『Xのアーチ』スティーヴ エリクソン 柴田 元幸訳

実は、半分読んで図書館に返しちゃった。氷の国に娘と旅立ったところ。
最初と最後だけちょっと読めばいいかなとか、そういうズルは許されない、めちゃくちゃ且つ濃密な進行。なので、全部ちゃんと読まないとダメ。
文体が合わないわけでもなし、読めるんだけど、長い…
。気になったらまた読もう。何冊も並行して読んでると、この本で起きたことなのか別の本で起きたことだったのか、混ざってくるドライブ感。それくらい、この本が現実と意識と本そのものとの境目が曖昧になる。
まあ全部読んでないんだけど。

アメリカの奴隷制、ジェファソンと女奴隷、男女の愛、所有/支配する欲望、俳優のように登場人物が入れ替わりオーバーラップ、モンタージュと、イメージの移り方が映像の文法みたいにも思えてました。トマスジェファソンと女奴隷の時代劇と、セットのようなSF的などこともしれない退廃都市、が半分までには出てきてました。

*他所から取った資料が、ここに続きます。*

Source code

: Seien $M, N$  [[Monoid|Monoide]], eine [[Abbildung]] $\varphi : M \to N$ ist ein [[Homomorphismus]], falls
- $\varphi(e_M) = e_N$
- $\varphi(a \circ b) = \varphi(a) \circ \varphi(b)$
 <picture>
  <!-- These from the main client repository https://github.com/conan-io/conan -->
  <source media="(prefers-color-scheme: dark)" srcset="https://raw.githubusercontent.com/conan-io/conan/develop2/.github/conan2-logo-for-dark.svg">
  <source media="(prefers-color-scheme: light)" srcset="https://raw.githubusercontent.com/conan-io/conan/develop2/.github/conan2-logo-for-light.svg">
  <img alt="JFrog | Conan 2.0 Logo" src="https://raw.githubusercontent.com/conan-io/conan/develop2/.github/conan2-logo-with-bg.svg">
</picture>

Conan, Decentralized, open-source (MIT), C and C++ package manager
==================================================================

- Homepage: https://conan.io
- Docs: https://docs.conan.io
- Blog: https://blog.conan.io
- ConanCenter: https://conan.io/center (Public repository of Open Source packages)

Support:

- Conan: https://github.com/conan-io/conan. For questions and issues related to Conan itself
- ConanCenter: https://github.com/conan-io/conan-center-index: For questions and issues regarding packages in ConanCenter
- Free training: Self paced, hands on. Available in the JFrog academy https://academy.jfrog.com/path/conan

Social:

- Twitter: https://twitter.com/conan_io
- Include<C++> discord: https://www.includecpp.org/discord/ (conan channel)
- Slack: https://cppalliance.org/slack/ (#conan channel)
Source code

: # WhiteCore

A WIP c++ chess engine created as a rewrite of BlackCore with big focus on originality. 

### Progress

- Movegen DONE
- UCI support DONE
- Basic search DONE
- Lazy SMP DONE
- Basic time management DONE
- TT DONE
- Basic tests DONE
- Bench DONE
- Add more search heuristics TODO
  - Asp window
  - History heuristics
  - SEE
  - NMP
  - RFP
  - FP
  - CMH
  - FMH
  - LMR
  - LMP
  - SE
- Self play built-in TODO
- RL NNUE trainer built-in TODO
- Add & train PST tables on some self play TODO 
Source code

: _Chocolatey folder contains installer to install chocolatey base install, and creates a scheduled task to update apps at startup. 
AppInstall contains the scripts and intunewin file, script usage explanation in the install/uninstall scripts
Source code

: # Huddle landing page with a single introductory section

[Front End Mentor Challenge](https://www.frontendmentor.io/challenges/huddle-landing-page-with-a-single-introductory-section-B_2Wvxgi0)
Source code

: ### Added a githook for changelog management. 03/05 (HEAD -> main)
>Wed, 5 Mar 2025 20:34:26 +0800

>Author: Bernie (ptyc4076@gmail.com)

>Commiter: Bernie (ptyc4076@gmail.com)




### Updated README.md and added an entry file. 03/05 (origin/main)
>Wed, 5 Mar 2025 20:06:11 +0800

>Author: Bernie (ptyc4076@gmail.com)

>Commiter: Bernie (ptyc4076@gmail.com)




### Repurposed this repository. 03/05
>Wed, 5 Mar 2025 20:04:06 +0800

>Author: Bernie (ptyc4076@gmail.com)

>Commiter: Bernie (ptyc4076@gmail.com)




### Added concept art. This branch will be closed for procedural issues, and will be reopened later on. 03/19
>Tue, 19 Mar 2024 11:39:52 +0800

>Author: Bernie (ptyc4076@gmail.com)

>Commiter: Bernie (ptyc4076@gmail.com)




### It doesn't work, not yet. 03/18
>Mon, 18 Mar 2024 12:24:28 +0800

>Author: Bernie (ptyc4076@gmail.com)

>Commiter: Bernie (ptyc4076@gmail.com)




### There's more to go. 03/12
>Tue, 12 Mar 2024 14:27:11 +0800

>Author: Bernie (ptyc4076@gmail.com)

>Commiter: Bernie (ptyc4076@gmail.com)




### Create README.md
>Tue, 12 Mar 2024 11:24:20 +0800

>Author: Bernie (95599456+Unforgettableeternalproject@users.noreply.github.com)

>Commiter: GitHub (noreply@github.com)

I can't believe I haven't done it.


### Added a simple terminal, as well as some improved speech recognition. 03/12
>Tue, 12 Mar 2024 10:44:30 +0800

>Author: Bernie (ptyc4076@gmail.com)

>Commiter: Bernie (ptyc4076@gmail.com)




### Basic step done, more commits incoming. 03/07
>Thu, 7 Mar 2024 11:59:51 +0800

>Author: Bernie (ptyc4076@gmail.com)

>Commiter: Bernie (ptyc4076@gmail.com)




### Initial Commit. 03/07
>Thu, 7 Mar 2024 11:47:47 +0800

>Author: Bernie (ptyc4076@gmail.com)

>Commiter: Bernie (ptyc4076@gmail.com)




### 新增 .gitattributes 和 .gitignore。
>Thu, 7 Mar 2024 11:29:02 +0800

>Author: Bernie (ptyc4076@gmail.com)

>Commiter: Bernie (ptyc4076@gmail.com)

…今、広告やエンタメではまるで白人と黒人、男と女なんて存在しないかのような、役どころや話の展開なんですね。特捜戦隊デカレンジャーの海外版「POWER RANGERS S.P.D」のレッドが黒人とか別チームはレッドが女性とか。当然のごとくに。でも、違うんだよなあ。「見えないくらい黒ければいいのに」とか、私の世代からは遠ざけられていた禁忌の表現でした。